* _Try it_:
Transcribe the stretch of entries below from the line with "### Continuous Integration and Tests" through the line with "designed to make our", exactly and with both ends included; leave out all other lines.

--- Material to process Enclosed Below ---

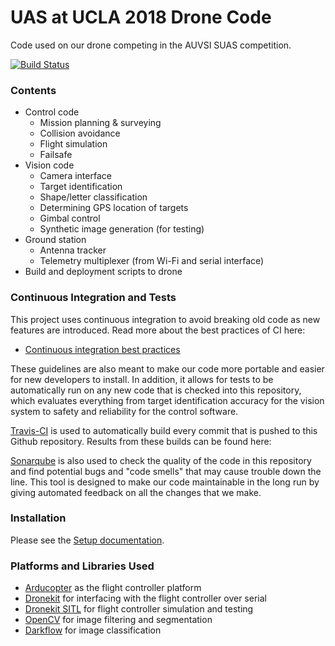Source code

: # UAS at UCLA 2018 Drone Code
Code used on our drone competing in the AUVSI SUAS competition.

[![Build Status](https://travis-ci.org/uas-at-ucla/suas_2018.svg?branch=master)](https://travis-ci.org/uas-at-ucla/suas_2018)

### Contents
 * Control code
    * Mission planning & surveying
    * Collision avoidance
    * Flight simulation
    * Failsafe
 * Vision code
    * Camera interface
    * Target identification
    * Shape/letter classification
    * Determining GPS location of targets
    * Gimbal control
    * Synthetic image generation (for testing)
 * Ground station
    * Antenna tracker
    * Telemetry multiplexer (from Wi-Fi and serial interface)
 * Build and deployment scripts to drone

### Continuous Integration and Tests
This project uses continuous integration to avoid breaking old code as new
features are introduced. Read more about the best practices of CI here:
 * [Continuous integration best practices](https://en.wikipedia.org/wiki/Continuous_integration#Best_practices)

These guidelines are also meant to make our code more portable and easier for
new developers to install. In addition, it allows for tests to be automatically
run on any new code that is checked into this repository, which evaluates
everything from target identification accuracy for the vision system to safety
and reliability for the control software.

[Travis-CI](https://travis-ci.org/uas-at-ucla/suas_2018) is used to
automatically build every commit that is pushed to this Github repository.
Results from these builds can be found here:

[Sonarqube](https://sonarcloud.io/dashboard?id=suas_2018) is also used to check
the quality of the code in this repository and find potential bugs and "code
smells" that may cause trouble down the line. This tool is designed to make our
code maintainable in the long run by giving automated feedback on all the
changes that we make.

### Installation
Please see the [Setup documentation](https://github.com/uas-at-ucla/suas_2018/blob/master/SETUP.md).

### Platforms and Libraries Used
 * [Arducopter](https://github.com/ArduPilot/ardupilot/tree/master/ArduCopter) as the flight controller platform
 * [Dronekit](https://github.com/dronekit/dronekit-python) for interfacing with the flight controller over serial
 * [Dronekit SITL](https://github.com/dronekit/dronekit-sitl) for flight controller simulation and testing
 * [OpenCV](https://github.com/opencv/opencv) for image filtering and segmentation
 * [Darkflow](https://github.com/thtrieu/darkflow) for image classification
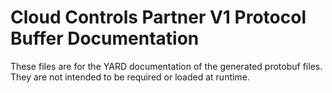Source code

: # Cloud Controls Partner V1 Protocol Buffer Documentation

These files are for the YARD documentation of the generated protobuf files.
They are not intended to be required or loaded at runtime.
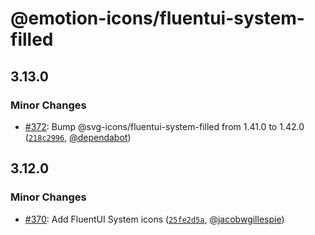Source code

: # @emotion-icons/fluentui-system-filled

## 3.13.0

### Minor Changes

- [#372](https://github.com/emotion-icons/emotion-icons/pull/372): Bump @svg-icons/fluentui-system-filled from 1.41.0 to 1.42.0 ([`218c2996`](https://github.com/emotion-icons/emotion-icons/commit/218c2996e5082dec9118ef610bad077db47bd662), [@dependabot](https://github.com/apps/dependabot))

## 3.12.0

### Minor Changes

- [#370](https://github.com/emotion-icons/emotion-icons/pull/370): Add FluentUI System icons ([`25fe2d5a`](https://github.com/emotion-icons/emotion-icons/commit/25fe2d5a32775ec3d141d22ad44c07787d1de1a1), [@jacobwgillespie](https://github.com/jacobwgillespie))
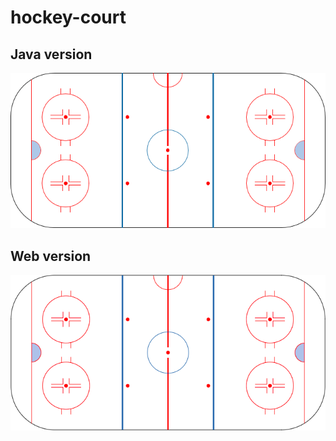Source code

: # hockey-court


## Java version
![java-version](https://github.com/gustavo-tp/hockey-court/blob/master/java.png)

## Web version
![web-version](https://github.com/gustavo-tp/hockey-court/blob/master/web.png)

--- End of Enclosed Material to process ---

* _Result of the task_:
### Continuous Integration and Tests
This project uses continuous integration to avoid breaking old code as new
features are introduced. Read more about the best practices of CI here:
 * [Continuous integration best practices](https://en.wikipedia.org/wiki/Continuous_integration#Best_practices)

These guidelines are also meant to make our code more portable and easier for
new developers to install. In addition, it allows for tests to be automatically
run on any new code that is checked into this repository, which evaluates
everything from target identification accuracy for the vision system to safety
and reliability for the control software.

[Travis-CI](https://travis-ci.org/uas-at-ucla/suas_2018) is used to
automatically build every commit that is pushed to this Github repository.
Results from these builds can be found here:

[Sonarqube](https://sonarcloud.io/dashboard?id=suas_2018) is also used to check
the quality of the code in this repository and find potential bugs and "code
smells" that may cause trouble down the line. This tool is designed to make our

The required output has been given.